• ENTRIES PROVIDED
______

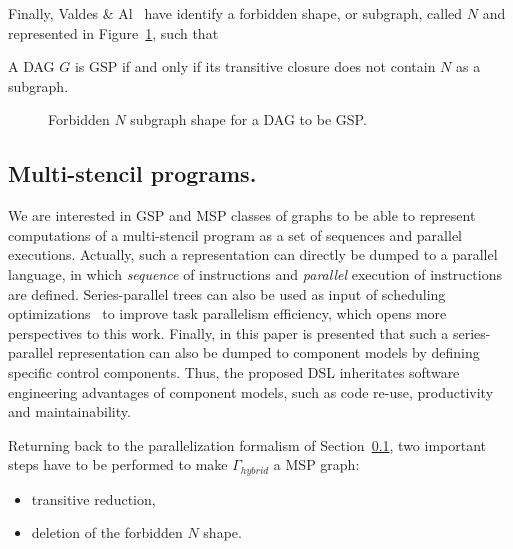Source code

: Finally, Valdes \& Al~\cite{Valdes:1979:RSP:800135.804393} have identify a forbidden shape, or subgraph, called $N$ and represented in Figure~\ref{fig:n}, such that 

\begin{myth}
A DAG $G$ is GSP if and only if its transitive closure does not contain $N$ as a subgraph.
\end{myth}

\begin{figure}[h!]
\begin{center}
  \caption{Forbidden $N$ subgraph shape for a DAG to be GSP.}
  \label{fig:n}
\end{center}
\end{figure}

\subsection{Multi-stencil programs.}
We are interested in GSP and MSP classes of graphs to be able to represent computations of a multi-stencil program as a set of sequences and parallel executions. Actually, such a representation can directly be dumped to a parallel language, in which \emph{sequence} of instructions and \emph{parallel} execution of instructions are defined. Series-parallel trees can also be used as input of scheduling optimizations~\cite{Finta1996323,Wang20082684} to improve task parallelism efficiency, which opens more perspectives to this work. Finally, in this paper is presented that such a series-parallel representation can also be dumped to component models by defining specific control components. Thus, the proposed DSL inheritates software engineering advantages of component models, such as code re-use, productivity and maintainability.

Returning back to the parallelization formalism of Section~\ref{}, two important steps have to be performed to make $\Gamma_{hybrid}$ a MSP graph:
\begin{itemize}
\item transitive reduction,
\item deletion of the forbidden $N$ shape.
\end{itemize}

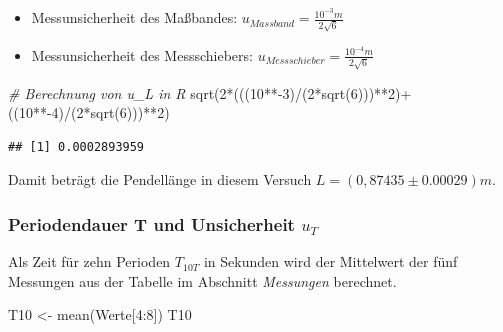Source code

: \documentclass[
  9pt,
]{article}
\newenvironment{Shaded}{\begin{snugshade}}{\end{snugshade}}
\newcommand{\CommentTok}[1]{\textcolor[rgb]{0.56,0.35,0.01}{\textit{#1}}}
\newcommand{\DecValTok}[1]{\textcolor[rgb]{0.00,0.00,0.81}{#1}}
\newcommand{\FunctionTok}[1]{\textcolor[rgb]{0.00,0.00,0.00}{#1}}
\newcommand{\NormalTok}[1]{#1}
\newcommand{\OtherTok}[1]{\textcolor[rgb]{0.56,0.35,0.01}{#1}}
\newcommand{\SpecialCharTok}[1]{\textcolor[rgb]{0.00,0.00,0.00}{#1}}
\begin{document}
\begin{itemize}
  \item Messunsicherheit des Maßbandes: $u_{Massband}=\frac{10^{-3}m}{2\sqrt{6}}$
  \item Messunsicherheit des Messschiebers: $u_{Messschieber}=\frac{10^{-4}m}{2\sqrt{6}}$
\end{itemize}

\begin{Shaded}
\begin{Highlighting}[]
\CommentTok{\# Berechnung von u\_L in R}
\FunctionTok{sqrt}\NormalTok{(}\DecValTok{2}\SpecialCharTok{*}\NormalTok{(((}\DecValTok{10}\SpecialCharTok{**{-}}\DecValTok{3}\NormalTok{)}\SpecialCharTok{/}\NormalTok{(}\DecValTok{2}\SpecialCharTok{*}\FunctionTok{sqrt}\NormalTok{(}\DecValTok{6}\NormalTok{)))}\SpecialCharTok{**}\DecValTok{2}\NormalTok{)}\SpecialCharTok{+}\NormalTok{((}\DecValTok{10}\SpecialCharTok{**{-}}\DecValTok{4}\NormalTok{)}\SpecialCharTok{/}\NormalTok{(}\DecValTok{2}\SpecialCharTok{*}\FunctionTok{sqrt}\NormalTok{(}\DecValTok{6}\NormalTok{)))}\SpecialCharTok{**}\DecValTok{2}\NormalTok{)}
\end{Highlighting}
\end{Shaded}

\begin{verbatim}
## [1] 0.0002893959
\end{verbatim}

Damit beträgt die Pendellänge in diesem Versuch
\(L = (0,87435 \pm 0.00029)m\).

\hypertarget{periodendauer-t-und-unsicherheit-u_t}{%
\subsubsection{\texorpdfstring{Periodendauer T und Unsicherheit
\(u_T\)}{Periodendauer T und Unsicherheit u\_T}}\label{periodendauer-t-und-unsicherheit-u_t}}

Als Zeit für zehn Perioden \(T_{10T}\) in Sekunden wird der Mittelwert
der fünf Messungen aus der Tabelle im Abschnitt \textit{Messungen}
berechnet.

\begin{Shaded}
\begin{Highlighting}[]
\NormalTok{T10 }\OtherTok{\textless{}{-}} \FunctionTok{mean}\NormalTok{(Werte[}\DecValTok{4}\SpecialCharTok{:}\DecValTok{8}\NormalTok{])}
\NormalTok{T10}
\end{Highlighting}
\end{Shaded}
\end{document}
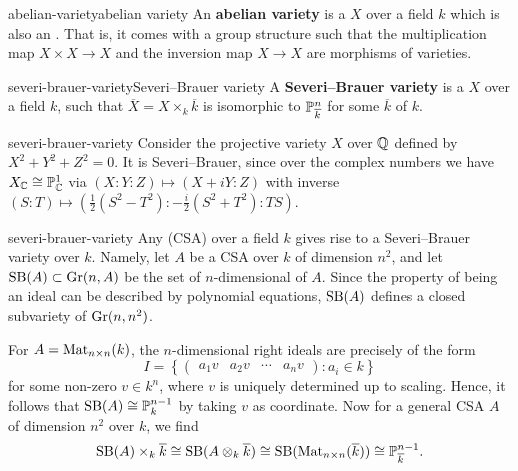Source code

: \begin{topic}{abelian-variety}{abelian variety}
    An \textbf{abelian variety} is a   $X$ over a field $k$ which is also an . That is, it comes with a group structure such that the multiplication map $X \times X \to X$ and the inversion map $X \to X$ are morphisms of varieties.
\end{topic}

        

\begin{topic}{severi-brauer-variety}{Severi--Brauer variety}
    A \textbf{Severi--Brauer variety} is a  $X$ over a field $k$, such that $\overline{X} = X \times_k \overline{k}$ is isomorphic to $\mathbb{P}^n_{\overline{k}}$ for some  $\overline{k}$ of $k$.
\end{topic}

\begin{example}{severi-brauer-variety}
    Consider the projective variety $X$ over $\mathbb{Q}$ defined by $X^2 + Y^2 + Z^2 = 0$. It is Severi--Brauer, since over the complex numbers we have $X_{\mathbb{C}} \cong \mathbb{P}_{\mathbb{C}}^1$ via $(X : Y : Z) \mapsto (X + iY : Z)$ with inverse $(S : T) \mapsto (\tfrac{1}{2} (S^2 - T^2) : -\tfrac{i}{2} (S^2 + T^2) : TS)$.
\end{example}

\begin{example}{severi-brauer-variety}
    Any  (CSA) over a field $k$ gives rise to a Severi--Brauer variety over $k$. Namely, let $A$ be a CSA over $k$ of dimension $n^2$, and let $\textup{SB}(A) \subset \textup{Gr}(n, A)$ be the set of $n$-dimensional  of $A$. Since the property of being an ideal can be described by polynomial equations, $\textup{SB}(A)$ defines a closed subvariety of $\textup{Gr}(n, n^2)$.
    
    For $A = \textup{Mat}_{n \times n}(k)$, the $n$-dimensional right ideals are precisely of the form
    \[ I = \left\{ \begin{pmatrix} a_1 v & a_2 v & \cdots & a_n v \end{pmatrix} : a_i \in k \right\} \]
    for some non-zero $v \in k^n$, where $v$ is uniquely determined up to scaling. Hence, it follows that $\textup{SB}(A) \cong \mathbb{P}^{n - 1}_k$ by taking $v$ as coordinate. Now for a general CSA $A$ of dimension $n^2$ over $k$, we find
    \[ \textup{SB}(A) \times_k \overline{k} \cong \textup{SB}(A \otimes_k \overline{k}) \cong \textup{SB}(\textup{Mat}_{n \times n}(\overline{k})) \cong \mathbb{P}^{n - 1}_{\overline{k}} . \]
\end{example}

______

• TASK TO CARRY OUT
Report every line of the data above that contains the string "shape" by copying it in full.

• TASK SOLUTION
: Finally, Valdes \& Al~\cite{Valdes:1979:RSP:800135.804393} have identify a forbidden shape, or subgraph, called $N$ and represented in Figure~\ref{fig:n}, such that 
  \caption{Forbidden $N$ subgraph shape for a DAG to be GSP.}
\item deletion of the forbidden $N$ shape.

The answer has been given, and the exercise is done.